**INSTRUCTIONS TO FOLLOW**:
Repeat the lines below exactly as written, please, from the line with "# Hợp đồng cho" to the line with "## ¿Cual consideras", both lines included, and no others.

··· DATA EXTRACT

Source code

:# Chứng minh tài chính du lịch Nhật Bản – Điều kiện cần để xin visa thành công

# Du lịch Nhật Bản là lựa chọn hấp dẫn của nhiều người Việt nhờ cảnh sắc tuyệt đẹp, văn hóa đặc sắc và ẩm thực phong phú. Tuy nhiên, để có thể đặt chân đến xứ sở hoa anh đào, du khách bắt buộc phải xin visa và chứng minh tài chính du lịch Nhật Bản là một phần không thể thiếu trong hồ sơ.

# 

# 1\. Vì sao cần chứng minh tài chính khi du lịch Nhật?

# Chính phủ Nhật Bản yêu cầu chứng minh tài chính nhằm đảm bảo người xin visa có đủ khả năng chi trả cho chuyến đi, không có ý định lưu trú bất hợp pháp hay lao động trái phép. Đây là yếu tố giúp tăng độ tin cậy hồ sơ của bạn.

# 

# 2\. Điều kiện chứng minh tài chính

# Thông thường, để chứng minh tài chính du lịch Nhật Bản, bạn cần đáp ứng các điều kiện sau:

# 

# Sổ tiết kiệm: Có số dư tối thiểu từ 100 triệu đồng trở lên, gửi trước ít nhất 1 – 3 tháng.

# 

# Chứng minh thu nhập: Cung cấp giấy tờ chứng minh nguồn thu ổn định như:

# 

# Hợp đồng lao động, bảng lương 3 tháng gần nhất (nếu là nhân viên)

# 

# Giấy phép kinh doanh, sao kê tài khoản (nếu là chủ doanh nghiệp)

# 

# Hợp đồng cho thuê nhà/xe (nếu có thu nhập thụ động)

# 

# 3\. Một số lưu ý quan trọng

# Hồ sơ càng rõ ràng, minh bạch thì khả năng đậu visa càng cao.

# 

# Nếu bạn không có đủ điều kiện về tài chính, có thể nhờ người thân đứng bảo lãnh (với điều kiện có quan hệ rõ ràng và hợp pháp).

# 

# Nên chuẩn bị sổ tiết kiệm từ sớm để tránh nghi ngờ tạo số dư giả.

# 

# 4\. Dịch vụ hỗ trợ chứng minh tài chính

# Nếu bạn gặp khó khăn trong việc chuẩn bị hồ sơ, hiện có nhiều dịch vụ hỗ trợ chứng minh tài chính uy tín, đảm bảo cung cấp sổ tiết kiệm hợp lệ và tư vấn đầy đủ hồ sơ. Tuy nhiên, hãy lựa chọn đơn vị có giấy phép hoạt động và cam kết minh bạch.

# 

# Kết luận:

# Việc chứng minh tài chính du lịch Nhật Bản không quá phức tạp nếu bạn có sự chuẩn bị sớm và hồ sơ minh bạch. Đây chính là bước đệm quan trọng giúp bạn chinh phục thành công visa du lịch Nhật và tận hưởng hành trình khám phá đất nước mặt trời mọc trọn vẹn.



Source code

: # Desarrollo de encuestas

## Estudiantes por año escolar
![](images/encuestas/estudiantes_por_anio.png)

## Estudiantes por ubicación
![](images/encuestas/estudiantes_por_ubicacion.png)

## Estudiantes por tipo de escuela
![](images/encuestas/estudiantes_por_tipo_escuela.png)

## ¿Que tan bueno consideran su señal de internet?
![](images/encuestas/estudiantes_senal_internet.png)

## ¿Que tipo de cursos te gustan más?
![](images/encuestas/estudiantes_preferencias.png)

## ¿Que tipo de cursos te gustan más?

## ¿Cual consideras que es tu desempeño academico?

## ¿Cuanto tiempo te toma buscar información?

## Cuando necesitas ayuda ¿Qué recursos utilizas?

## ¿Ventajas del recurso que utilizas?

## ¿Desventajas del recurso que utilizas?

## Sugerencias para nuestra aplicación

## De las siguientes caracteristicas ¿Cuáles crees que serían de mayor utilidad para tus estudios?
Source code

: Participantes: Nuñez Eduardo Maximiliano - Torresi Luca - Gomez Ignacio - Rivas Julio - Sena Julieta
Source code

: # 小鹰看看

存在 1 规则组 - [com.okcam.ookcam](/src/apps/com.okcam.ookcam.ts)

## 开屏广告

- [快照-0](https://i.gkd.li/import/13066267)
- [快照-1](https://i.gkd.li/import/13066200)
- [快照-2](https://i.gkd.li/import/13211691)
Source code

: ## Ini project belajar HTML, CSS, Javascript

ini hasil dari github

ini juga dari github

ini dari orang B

······

**RESPONSE TO THE TASK**:
# Hợp đồng cho thuê nhà/xe (nếu có thu nhập thụ động)

# 

# 3\. Một số lưu ý quan trọng

# Hồ sơ càng rõ ràng, minh bạch thì khả năng đậu visa càng cao.

# 

# Nếu bạn không có đủ điều kiện về tài chính, có thể nhờ người thân đứng bảo lãnh (với điều kiện có quan hệ rõ ràng và hợp pháp).

# 

# Nên chuẩn bị sổ tiết kiệm từ sớm để tránh nghi ngờ tạo số dư giả.

# 

# 4\. Dịch vụ hỗ trợ chứng minh tài chính

# Nếu bạn gặp khó khăn trong việc chuẩn bị hồ sơ, hiện có nhiều dịch vụ hỗ trợ chứng minh tài chính uy tín, đảm bảo cung cấp sổ tiết kiệm hợp lệ và tư vấn đầy đủ hồ sơ. Tuy nhiên, hãy lựa chọn đơn vị có giấy phép hoạt động và cam kết minh bạch.

# 

# Kết luận:

# Việc chứng minh tài chính du lịch Nhật Bản không quá phức tạp nếu bạn có sự chuẩn bị sớm và hồ sơ minh bạch. Đây chính là bước đệm quan trọng giúp bạn chinh phục thành công visa du lịch Nhật và tận hưởng hành trình khám phá đất nước mặt trời mọc trọn vẹn.



Source code

: # Desarrollo de encuestas

## Estudiantes por año escolar
![](images/encuestas/estudiantes_por_anio.png)

## Estudiantes por ubicación
![](images/encuestas/estudiantes_por_ubicacion.png)

## Estudiantes por tipo de escuela
![](images/encuestas/estudiantes_por_tipo_escuela.png)

## ¿Que tan bueno consideran su señal de internet?
![](images/encuestas/estudiantes_senal_internet.png)

## ¿Que tipo de cursos te gustan más?
![](images/encuestas/estudiantes_preferencias.png)

## ¿Que tipo de cursos te gustan más?

## ¿Cual consideras que es tu desempeño academico?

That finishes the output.